▶ _WHAT TO PRODUCE_
The result should be a faithful copy of every entry below, with the pictures left out.

----

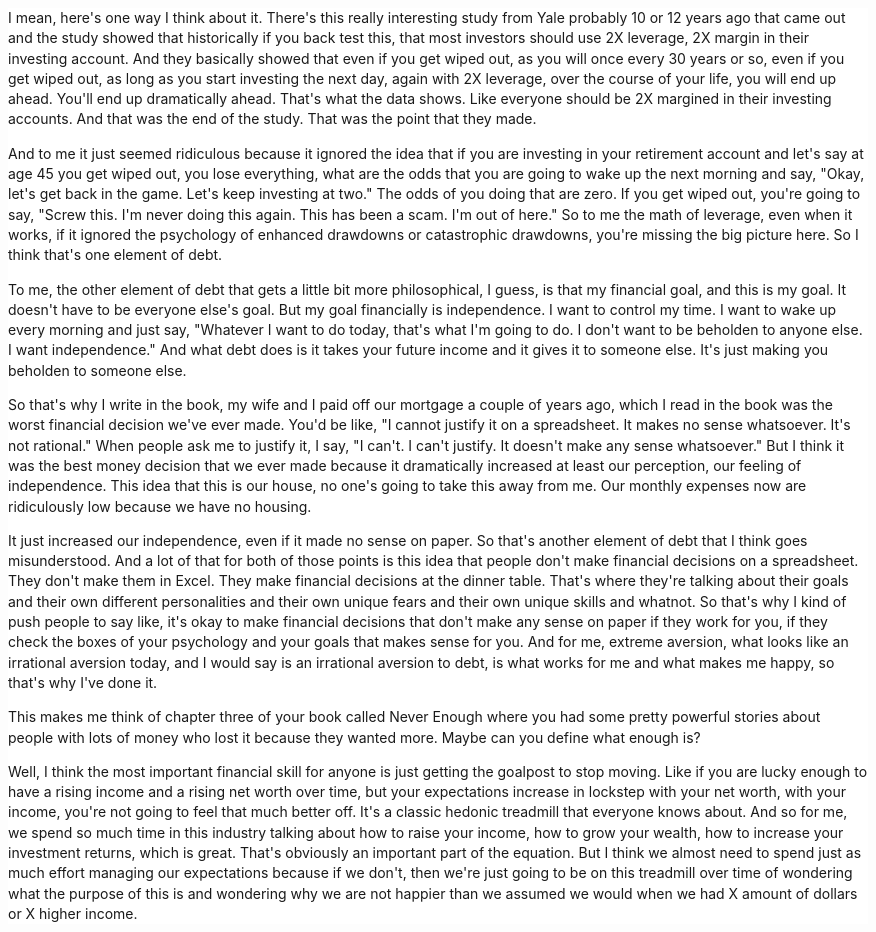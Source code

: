 I mean, here's one way I think about it. There's this really interesting study from Yale probably 10 or 12 years ago that came out and the study showed that historically if you back test this, that most investors should use 2X leverage, 2X margin in their investing account. And they basically showed that even if you get wiped out, as you will once every 30 years or so, even if you get wiped out, as long as you start investing the next day, again with 2X leverage, over the course of your life, you will end up ahead. You'll end up dramatically ahead. That's what the data shows. Like everyone should be 2X margined in their investing accounts. And that was the end of the study. That was the point that they made.

And to me it just seemed ridiculous because it ignored the idea that if you are investing in your retirement account and let's say at age 45 you get wiped out, you lose everything, what are the odds that you are going to wake up the next morning and say, "Okay, let's get back in the game. Let's keep investing at two." The odds of you doing that are zero. If you get wiped out, you're going to say, "Screw this. I'm never doing this again. This has been a scam. I'm out of here." So to me the math of leverage, even when it works, if it ignored the psychology of enhanced drawdowns or catastrophic drawdowns, you're missing the big picture here. So I think that's one element of debt. 

To me, the other element of debt that gets a little bit more philosophical, I guess, is that my financial goal, and this is my goal. It doesn't have to be everyone else's goal. But my goal financially is independence. I want to control my time. I want to wake up every morning and just say, "Whatever I want to do today, that's what I'm going to do. I don't want to be beholden to anyone else. I want independence." And what debt does is it takes your future income and it gives it to someone else. It's just making you beholden to someone else. 

So that's why I write in the book, my wife and I paid off our mortgage a couple of years ago, which I read in the book was the worst financial decision we've ever made. You'd be like, "I cannot justify it on a spreadsheet. It makes no sense whatsoever. It's not rational." When people ask me to justify it, I say, "I can't. I can't justify. It doesn't make any sense whatsoever." But I think it was the best money decision that we ever made because it dramatically increased at least our perception, our feeling of independence. This idea that this is our house, no one's going to take this away from me. Our monthly expenses now are ridiculously low because we have no housing.

It just increased our independence, even if it made no sense on paper. So that's another element of debt that I think goes misunderstood. And a lot of that for both of those points is this idea that people don't make financial decisions on a spreadsheet. They don't make them in Excel. They make financial decisions at the dinner table. That's where they're talking about their goals and their own different personalities and their own unique fears and their own unique skills and whatnot. So that's why I kind of push people to say like, it's okay to make financial decisions that don't make any sense on paper if they work for you, if they check the boxes of your psychology and your goals that makes sense for you. And for me, extreme aversion, what looks like an irrational aversion today, and I would say is an irrational aversion to debt, is what works for me and what makes me happy, so that's why I've done it.

This makes me think of chapter three of your book called Never Enough where you had some pretty powerful stories about people with lots of money who lost it because they wanted more. Maybe can you define what enough is? 

Well, I think the most important financial skill for anyone is just getting the goalpost to stop moving. Like if you are lucky enough to have a rising income and a rising net worth over time, but your expectations increase in lockstep with your net worth, with your income, you're not going to feel that much better off. It's a classic hedonic treadmill that everyone knows about. And so for me, we spend so much time in this industry talking about how to raise your income, how to grow your wealth, how to increase your investment returns, which is great. That's obviously an important part of the equation. But I think we almost need to spend just as much effort managing our expectations because if we don't, then we're just going to be on this treadmill over time of wondering what the purpose of this is and wondering why we are not happier than we assumed we would when we had X amount of dollars or X higher income. 
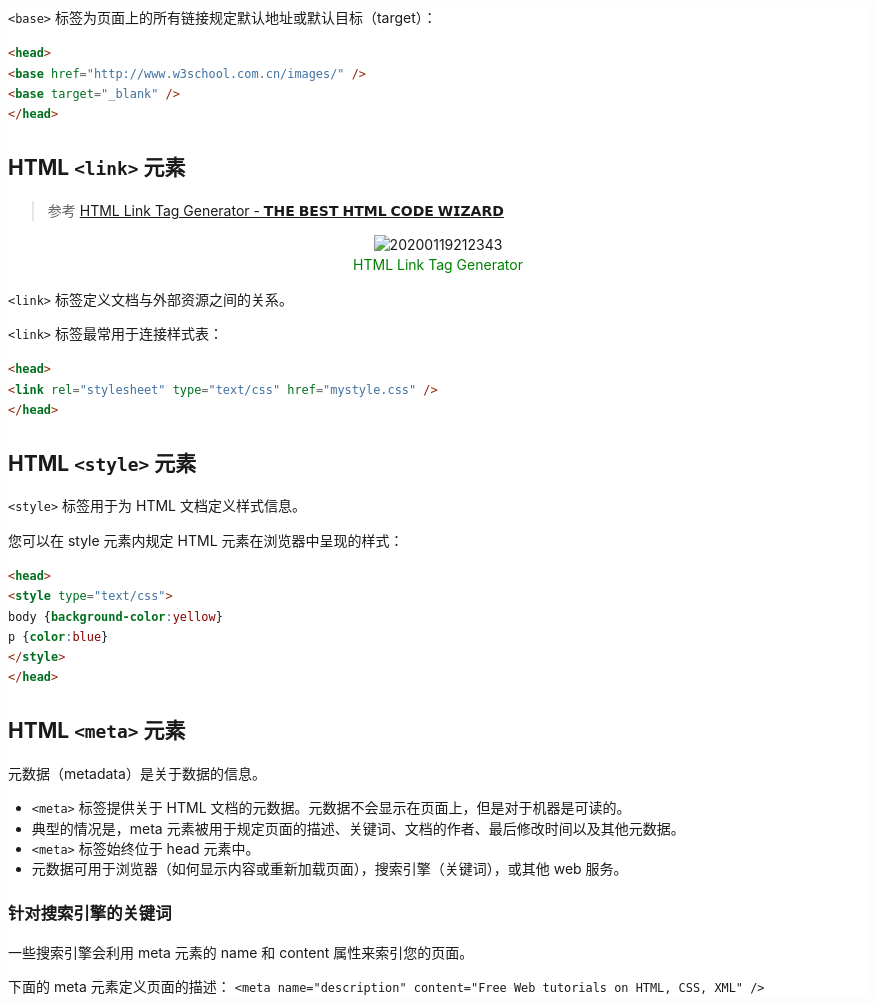 `<base>` 标签为页面上的所有链接规定默认地址或默认目标（target）：
```html
<head>
<base href="http://www.w3school.com.cn/images/" />
<base target="_blank" />
</head>
```

## HTML `<link>` 元素

> 参考
[HTML Link Tag Generator - 𝗧𝗛𝗘 𝗕𝗘𝗦𝗧 𝗛𝗧𝗠𝗟 𝗖𝗢𝗗𝗘 𝗪𝗜𝗭𝗔𝗥𝗗](https://html-css-js.com/html/generator/link/)

<figure><center><img src="https://raw.githubusercontent.com/ld269440877/images/master/HTMLNotebook/20200119212343.png" alt="20200119212343"  title="HTML Link Tag Generator" width="600" height="" /><figcaption><font color=green>HTML Link Tag Generator</font></figcaption></center></figure>

`<link>` 标签定义文档与外部资源之间的关系。

`<link>` 标签最常用于连接样式表：
```html
<head>
<link rel="stylesheet" type="text/css" href="mystyle.css" />
</head>
```

## HTML `<style>` 元素

`<style>` 标签用于为 HTML 文档定义样式信息。

您可以在 style 元素内规定 HTML 元素在浏览器中呈现的样式：
```html
<head>
<style type="text/css">
body {background-color:yellow}
p {color:blue}
</style>
</head>
```

## HTML `<meta>` 元素

元数据（metadata）是关于数据的信息。

- `<meta>` 标签提供关于 HTML 文档的元数据。元数据不会显示在页面上，但是对于机器是可读的。
- 典型的情况是，meta 元素被用于规定页面的描述、关键词、文档的作者、最后修改时间以及其他元数据。
- `<meta>` 标签始终位于 head 元素中。
- 元数据可用于浏览器（如何显示内容或重新加载页面），搜索引擎（关键词），或其他 web 服务。

### 针对搜索引擎的关键词

一些搜索引擎会利用 meta 元素的 name 和 content 属性来索引您的页面。

下面的 meta 元素定义页面的描述：
`<meta name="description" content="Free Web tutorials on HTML, CSS, XML" />`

----

▶ _PROBLEM SOLUTION_
Source code

: I mean, here's one way I think about it. There's this really interesting study from Yale probably 10 or 12 years ago that came out and the study showed that historically if you back test this, that most investors should use 2X leverage, 2X margin in their investing account. And they basically showed that even if you get wiped out, as you will once every 30 years or so, even if you get wiped out, as long as you start investing the next day, again with 2X leverage, over the course of your life, you will end up ahead. You'll end up dramatically ahead. That's what the data shows. Like everyone should be 2X margined in their investing accounts. And that was the end of the study. That was the point that they made.

And to me it just seemed ridiculous because it ignored the idea that if you are investing in your retirement account and let's say at age 45 you get wiped out, you lose everything, what are the odds that you are going to wake up the next morning and say, "Okay, let's get back in the game. Let's keep investing at two." The odds of you doing that are zero. If you get wiped out, you're going to say, "Screw this. I'm never doing this again. This has been a scam. I'm out of here." So to me the math of leverage, even when it works, if it ignored the psychology of enhanced drawdowns or catastrophic drawdowns, you're missing the big picture here. So I think that's one element of debt. 

To me, the other element of debt that gets a little bit more philosophical, I guess, is that my financial goal, and this is my goal. It doesn't have to be everyone else's goal. But my goal financially is independence. I want to control my time. I want to wake up every morning and just say, "Whatever I want to do today, that's what I'm going to do. I don't want to be beholden to anyone else. I want independence." And what debt does is it takes your future income and it gives it to someone else. It's just making you beholden to someone else. 

So that's why I write in the book, my wife and I paid off our mortgage a couple of years ago, which I read in the book was the worst financial decision we've ever made. You'd be like, "I cannot justify it on a spreadsheet. It makes no sense whatsoever. It's not rational." When people ask me to justify it, I say, "I can't. I can't justify. It doesn't make any sense whatsoever." But I think it was the best money decision that we ever made because it dramatically increased at least our perception, our feeling of independence. This idea that this is our house, no one's going to take this away from me. Our monthly expenses now are ridiculously low because we have no housing.

It just increased our independence, even if it made no sense on paper. So that's another element of debt that I think goes misunderstood. And a lot of that for both of those points is this idea that people don't make financial decisions on a spreadsheet. They don't make them in Excel. They make financial decisions at the dinner table. That's where they're talking about their goals and their own different personalities and their own unique fears and their own unique skills and whatnot. So that's why I kind of push people to say like, it's okay to make financial decisions that don't make any sense on paper if they work for you, if they check the boxes of your psychology and your goals that makes sense for you. And for me, extreme aversion, what looks like an irrational aversion today, and I would say is an irrational aversion to debt, is what works for me and what makes me happy, so that's why I've done it.

This makes me think of chapter three of your book called Never Enough where you had some pretty powerful stories about people with lots of money who lost it because they wanted more. Maybe can you define what enough is? 

Well, I think the most important financial skill for anyone is just getting the goalpost to stop moving. Like if you are lucky enough to have a rising income and a rising net worth over time, but your expectations increase in lockstep with your net worth, with your income, you're not going to feel that much better off. It's a classic hedonic treadmill that everyone knows about. And so for me, we spend so much time in this industry talking about how to raise your income, how to grow your wealth, how to increase your investment returns, which is great. That's obviously an important part of the equation. But I think we almost need to spend just as much effort managing our expectations because if we don't, then we're just going to be on this treadmill over time of wondering what the purpose of this is and wondering why we are not happier than we assumed we would when we had X amount of dollars or X higher income. 
 `<base>` 标签为页面上的所有链接规定默认地址或默认目标（target）：
```html
<head>
<base href="http://www.w3school.com.cn/images/" />
<base target="_blank" />
</head>
```

## HTML `<link>` 元素

> 参考
[HTML Link Tag Generator - 𝗧𝗛𝗘 𝗕𝗘𝗦𝗧 𝗛𝗧𝗠𝗟 𝗖𝗢𝗗𝗘 𝗪𝗜𝗭𝗔𝗥𝗗](https://html-css-js.com/html/generator/link/)

<figure><center><img src="https://raw.githubusercontent.com/ld269440877/images/master/HTMLNotebook/20200119212343.png" alt="20200119212343"  title="HTML Link Tag Generator" width="600" height="" /><figcaption><font color=green>HTML Link Tag Generator</font></figcaption></center></figure>

`<link>` 标签定义文档与外部资源之间的关系。

`<link>` 标签最常用于连接样式表：
```html
<head>
<link rel="stylesheet" type="text/css" href="mystyle.css" />
</head>
```

## HTML `<style>` 元素

`<style>` 标签用于为 HTML 文档定义样式信息。

您可以在 style 元素内规定 HTML 元素在浏览器中呈现的样式：
```html
<head>
<style type="text/css">
body {background-color:yellow}
p {color:blue}
</style>
</head>
```

## HTML `<meta>` 元素

元数据（metadata）是关于数据的信息。

- `<meta>` 标签提供关于 HTML 文档的元数据。元数据不会显示在页面上，但是对于机器是可读的。
- 典型的情况是，meta 元素被用于规定页面的描述、关键词、文档的作者、最后修改时间以及其他元数据。
- `<meta>` 标签始终位于 head 元素中。
- 元数据可用于浏览器（如何显示内容或重新加载页面），搜索引擎（关键词），或其他 web 服务。

### 针对搜索引擎的关键词

一些搜索引擎会利用 meta 元素的 name 和 content 属性来索引您的页面。

下面的 meta 元素定义页面的描述：
`<meta name="description" content="Free Web tutorials on HTML, CSS, XML" />`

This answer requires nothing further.